- _Assigned task_
In the entries below, print exactly the lines from the first through the one with "以上でLab3は終了です。", both included, and none of the pictures.
[Start of Attachment]
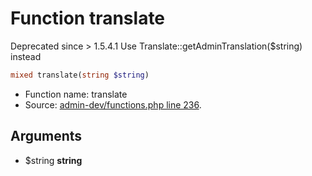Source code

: Function translate
===========================

Deprecated since &gt; 1.5.4.1
Use Translate::getAdminTranslation($string) instead



```php
mixed translate(string $string)
```

* Function name: translate
* Source: [admin-dev/functions.php line 236](https://github.com/PrestaShop/PrestaShop/blob/1.6.0.14/admin-dev/functions.php#L236).

Arguments
---------

* $string **string**

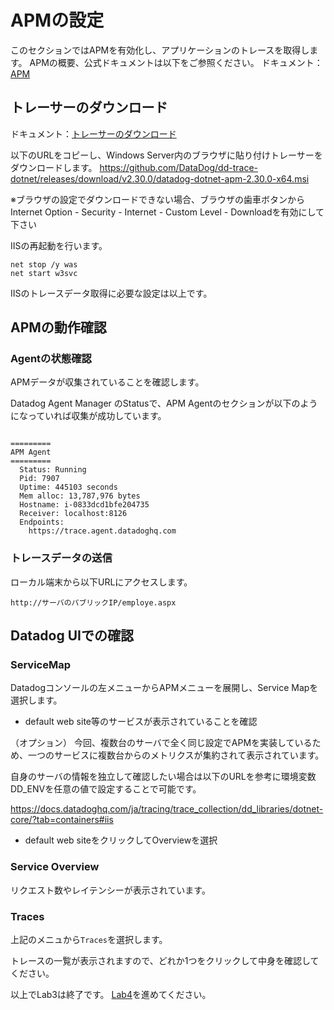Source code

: # APMの設定

このセクションではAPMを有効化し、アプリケーションのトレースを取得します。
APMの概要、公式ドキュメントは以下をご参照ください。
ドキュメント：[APM](https://docs.datadoghq.com/ja/tracing/#pagetitle)

## トレーサーのダウンロード

ドキュメント：[トレーサーのダウンロード](https://docs.datadoghq.com/ja/tracing/trace_collection/dd_libraries/dotnet-core/?tab=otherenvironments)

以下のURLをコピーし、Windows Server内のブラウザに貼り付けトレーサーをダウンロードします。
https://github.com/DataDog/dd-trace-dotnet/releases/download/v2.30.0/datadog-dotnet-apm-2.30.0-x64.msi

※ブラウザの設定でダウンロードできない場合、ブラウザの歯車ボタンからInternet Option - Security - Internet - Custom Level - Downloadを有効にして下さい

IISの再起動を行います。

```
net stop /y was
net start w3svc
```
IISのトレースデータ取得に必要な設定は以上です。

## APMの動作確認

### Agentの状態確認
APMデータが収集されていることを確認します。

Datadog Agent Manager のStatusで、APM Agentのセクションが以下のようになっていれば収集が成功しています。
```

=========
APM Agent
=========
  Status: Running
  Pid: 7907
  Uptime: 445103 seconds
  Mem alloc: 13,787,976 bytes
  Hostname: i-0833dcd1bfe204735
  Receiver: localhost:8126
  Endpoints:
    https://trace.agent.datadoghq.com
```

### トレースデータの送信
ローカル端末から以下URLにアクセスします。
```
http://サーバのパブリックIP/employe.aspx
```

## Datadog UIでの確認

### ServiceMap

Datadogコンソールの左メニューからAPMメニューを展開し、Service Mapを選択します。

- default web site等のサービスが表示されていることを確認

（オプション）
今回、複数台のサーバで全く同じ設定でAPMを実装しているため、一つのサービスに複数台からのメトリクスが集約されて表示されています。

自身のサーバの情報を独立して確認したい場合は以下のURLを参考に環境変数DD_ENVを任意の値で設定することで可能です。

https://docs.datadoghq.com/ja/tracing/trace_collection/dd_libraries/dotnet-core/?tab=containers#iis

- default web siteをクリックしてOverviewを選択

### Service Overview
リクエスト数やレイテンシーが表示されています。

### Traces
上記のメニュから`Traces`を選択します。

トレースの一覧が表示されますので、どれか1つをクリックして中身を確認してください。

以上でLab3は終了です。
[Lab4](../Lab4)を進めてください。

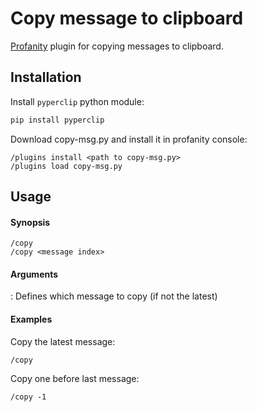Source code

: # Copy message to clipboard

[Profanity](http://www.profanity.im) plugin for copying messages to clipboard. 

## Installation

Install `pyperclip` python module:

```bash
pip install pyperclip
```

Download copy-msg.py and install it in profanity console:

```
/plugins install <path to copy-msg.py>
/plugins load copy-msg.py
```

## Usage

#### Synopsis                                                                                                                                                                                                                            

```
/copy                                                                                                                                                                                                                               
/copy <message index>                                                                                                                                                                                                               
```
                                                                                                                                                                                                                                    
#### Arguments                                                                                                                                                                                                                           

<message index> : Defines which message to copy (if not the latest)                                                                                                                                                                 
                                                                                                                                                                                                                                    
#### Examples                                                                                                                                                                                                                            

Copy the latest message:
```
/copy                                                                                                                                                                                                                               
```

Copy one before last message:
```
/copy -1 
```

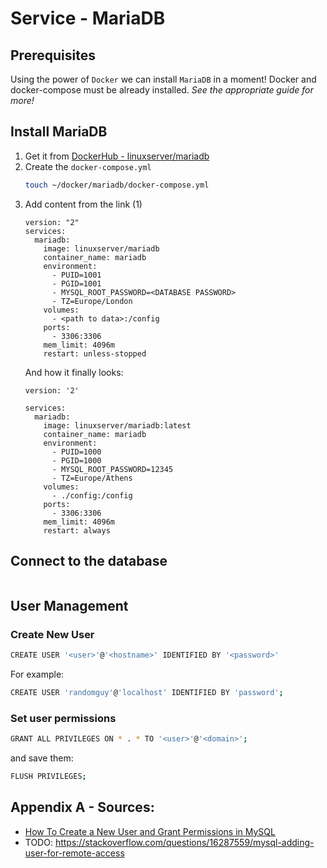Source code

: # Service - MariaDB

## Prerequisites
Using the power of `Docker` we can install `MariaDB` in a moment!
Docker and docker-compose must be already installed. 
_See the appropriate guide for more!_

## Install MariaDB
1. Get it from [DockerHub - linuxserver/mariadb](https://hub.docker.com/r/linuxserver/mariadb)
2. Create the `docker-compose.yml`
    ```bash
    touch ~/docker/mariadb/docker-compose.yml
    ```
3.  Add content from the link (1)
    ```docker
    version: "2"
    services:
      mariadb:
        image: linuxserver/mariadb
        container_name: mariadb
        environment:
          - PUID=1001
          - PGID=1001
          - MYSQL_ROOT_PASSWORD=<DATABASE PASSWORD>
          - TZ=Europe/London
        volumes:
          - <path to data>:/config
        ports:
          - 3306:3306
        mem_limit: 4096m
        restart: unless-stopped
    ```
    And how it finally looks:
    ```docker
    version: '2'
    
    services:
      mariadb:
        image: linuxserver/mariadb:latest
        container_name: mariadb
        environment:
          - PUID=1000
          - PGID=1000
          - MYSQL_ROOT_PASSWORD=12345
          - TZ=Europe/Athens
        volumes:
          - ./config:/config
        ports:
          - 3306:3306
        mem_limit: 4096m
        restart: always
    ```

## Connect to the database
```bash

```

## User Management

### Create New User
```bash
CREATE USER '<user>'@'<hostname>' IDENTIFIED BY '<password>'
```
For example:
```bash
CREATE USER 'randomguy'@'localhost' IDENTIFIED BY 'password';
```

### Set user permissions
```bash
GRANT ALL PRIVILEGES ON * . * TO '<user>'@'<domain>';
```
and save them:
```bash
FLUSH PRIVILEGES;
```

## Appendix A - Sources:
- [How To Create a New User and Grant Permissions in MySQL](https://www.digitalocean.com/community/tutorials/how-to-create-a-new-user-and-grant-permissions-in-mysql)
- TODO: https://stackoverflow.com/questions/16287559/mysql-adding-user-for-remote-access
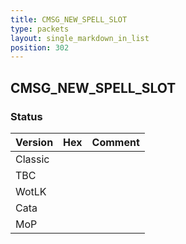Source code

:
 ```yaml
---
title: CMSG_NEW_SPELL_SLOT
type: packets
layout: single_markdown_in_list
position: 302
---
```


## CMSG_NEW_SPELL_SLOT

### Status

Version | Hex | Comment
---------- | ---------- | ---------- 
Classic |  |  
TBC |  |  
WotLK |  |  
Cata |  |  
MoP |  |  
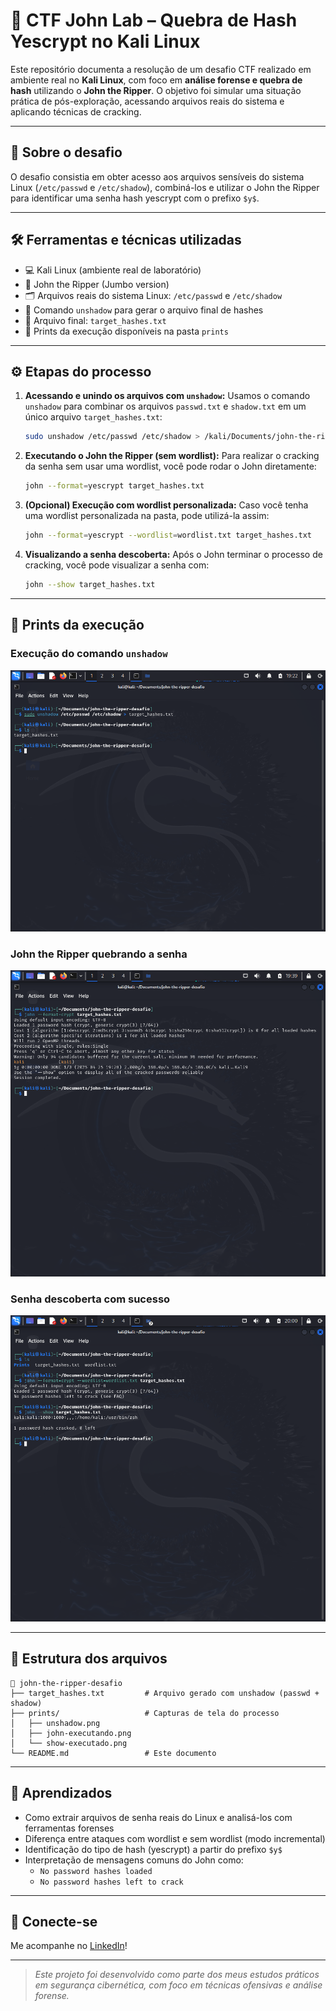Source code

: # 🔐 CTF John Lab – Quebra de Hash Yescrypt no Kali Linux

Este repositório documenta a resolução de um desafio CTF realizado em ambiente real no 
**Kali Linux**, com foco em **análise forense e quebra de hash** utilizando o 
**John the Ripper**. O objetivo foi simular uma situação prática de pós-exploração, 
acessando arquivos reais do sistema e aplicando técnicas de cracking.

---

## 🧪 Sobre o desafio

O desafio consistia em obter acesso aos arquivos sensíveis do sistema Linux 
(`/etc/passwd` e `/etc/shadow`), combiná-los e utilizar o John the Ripper para identificar 
uma senha hash yescrypt com o prefixo `$y$`.

---

## 🛠 Ferramentas e técnicas utilizadas

- 💻 Kali Linux (ambiente real de laboratório)
- 🔨 John the Ripper (Jumbo version)
- 🗂 Arquivos reais do sistema Linux: `/etc/passwd` e `/etc/shadow`
- 🧩 Comando `unshadow` para gerar o arquivo final de hashes
- 📁 Arquivo final: `target_hashes.txt`
- 📸 Prints da execução disponíveis na pasta `prints`

---

## ⚙️ Etapas do processo

1. **Acessando e unindo os arquivos com `unshadow`:**
   Usamos o comando `unshadow` para combinar os arquivos 
   `passwd.txt` e `shadow.txt` em um único arquivo `target_hashes.txt`:

   ```bash
   sudo unshadow /etc/passwd /etc/shadow > /kali/Documents/john-the-ripper-ctf-lab/ target_hashes.txt
   ```

3. **Executando o John the Ripper (sem wordlist):**
   Para realizar o cracking da senha sem usar uma wordlist, você pode rodar o John 
   diretamente:

   ```bash
   john --format=yescrypt target_hashes.txt
   ```

4. **(Opcional) Execução com wordlist personalizada:**
   Caso você tenha uma wordlist personalizada na pasta, pode utilizá-la assim:

   ```bash
   john --format=yescrypt --wordlist=wordlist.txt target_hashes.txt
   ```

5. **Visualizando a senha descoberta:**
   Após o John terminar o processo de cracking, você pode visualizar a senha com:

   ```bash
   john --show target_hashes.txt
   ```

---

## 📸 Prints da execução

### Execução do comando `unshadow`

![Execução do unshadow](/prints/unshadow.png)

### John the Ripper quebrando a senha

![John em execução](prints/john-executando.png)

### Senha descoberta com sucesso

![Senha descoberta](prints/show-executado.png)

---

## 📁 Estrutura dos arquivos

```
📂 john-the-ripper-desafio
├── target_hashes.txt         # Arquivo gerado com unshadow (passwd + shadow)
├── prints/                   # Capturas de tela do processo
│   ├── unshadow.png
│   ├── john-executando.png
│   └── show-executado.png
└── README.md                 # Este documento
```

---

## 🧠 Aprendizados

- Como extrair arquivos de senha reais do Linux e analisá-los com ferramentas forenses
- Diferença entre ataques com wordlist e sem wordlist (modo incremental)
- Identificação do tipo de hash (yescrypt) a partir do prefixo `$y$`
- Interpretação de mensagens comuns do John como:
  - `No password hashes loaded`
  - `No password hashes left to crack`

---

## 🔗 Conecte-se

Me acompanhe no [LinkedIn](https://www.linkedin.com/in/alexanderpastana/)!

---

> *Este projeto foi desenvolvido como parte dos meus estudos práticos em segurança cibernética, com foco em técnicas ofensivas e análise forense.*

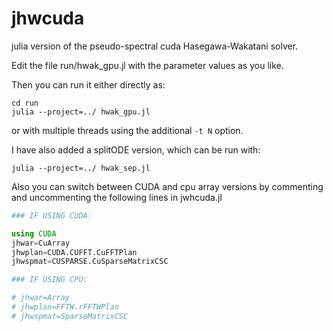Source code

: # jhwcuda
julia version of the pseudo-spectral cuda Hasegawa-Wakatani solver.

Edit the file run/hwak_gpu.jl with the parameter values as you like.

Then you can run it either directly as:

```
cd run
julia --project=../ hwak_gpu.jl
```
or with multiple threads using the additional `-t N` option. 

I have also added a splitODE version, which can be run with:

```
julia --project=../ hwak_sep.jl
```

Also you can switch between CUDA and cpu array versions by commenting and uncommenting the following lines in jwhcuda.jl

```julia
### IF USING CUDA:

using CUDA
jhwar=CuArray
jhwplan=CUDA.CUFFT.CuFFTPlan
jhwspmat=CUSPARSE.CuSparseMatrixCSC

### IF USING CPU:

# jhwar=Array
# jhwplan=FFTW.rFFTWPlan
# jhwspmat=SparseMatrixCSC

```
[End of Attachment]
- _Task response_
Source code

: Function translate
===========================

Deprecated since &gt; 1.5.4.1
Use Translate::getAdminTranslation($string) instead



```php
mixed translate(string $string)
```

* Function name: translate
* Source: [admin-dev/functions.php line 236](https://github.com/PrestaShop/PrestaShop/blob/1.6.0.14/admin-dev/functions.php#L236).

Arguments
---------

* $string **string**

Source code

: # APMの設定

このセクションではAPMを有効化し、アプリケーションのトレースを取得します。
APMの概要、公式ドキュメントは以下をご参照ください。
ドキュメント：[APM](https://docs.datadoghq.com/ja/tracing/#pagetitle)

## トレーサーのダウンロード

ドキュメント：[トレーサーのダウンロード](https://docs.datadoghq.com/ja/tracing/trace_collection/dd_libraries/dotnet-core/?tab=otherenvironments)

以下のURLをコピーし、Windows Server内のブラウザに貼り付けトレーサーをダウンロードします。
https://github.com/DataDog/dd-trace-dotnet/releases/download/v2.30.0/datadog-dotnet-apm-2.30.0-x64.msi

※ブラウザの設定でダウンロードできない場合、ブラウザの歯車ボタンからInternet Option - Security - Internet - Custom Level - Downloadを有効にして下さい

IISの再起動を行います。

```
net stop /y was
net start w3svc
```
IISのトレースデータ取得に必要な設定は以上です。

## APMの動作確認

### Agentの状態確認
APMデータが収集されていることを確認します。

Datadog Agent Manager のStatusで、APM Agentのセクションが以下のようになっていれば収集が成功しています。
```

=========
APM Agent
=========
  Status: Running
  Pid: 7907
  Uptime: 445103 seconds
  Mem alloc: 13,787,976 bytes
  Hostname: i-0833dcd1bfe204735
  Receiver: localhost:8126
  Endpoints:
    https://trace.agent.datadoghq.com
```

### トレースデータの送信
ローカル端末から以下URLにアクセスします。
```
http://サーバのパブリックIP/employe.aspx
```

## Datadog UIでの確認

### ServiceMap

Datadogコンソールの左メニューからAPMメニューを展開し、Service Mapを選択します。

- default web site等のサービスが表示されていることを確認

（オプション）
今回、複数台のサーバで全く同じ設定でAPMを実装しているため、一つのサービスに複数台からのメトリクスが集約されて表示されています。

自身のサーバの情報を独立して確認したい場合は以下のURLを参考に環境変数DD_ENVを任意の値で設定することで可能です。

https://docs.datadoghq.com/ja/tracing/trace_collection/dd_libraries/dotnet-core/?tab=containers#iis

- default web siteをクリックしてOverviewを選択

### Service Overview
リクエスト数やレイテンシーが表示されています。

### Traces
上記のメニュから`Traces`を選択します。

トレースの一覧が表示されますので、どれか1つをクリックして中身を確認してください。

以上でLab3は終了です。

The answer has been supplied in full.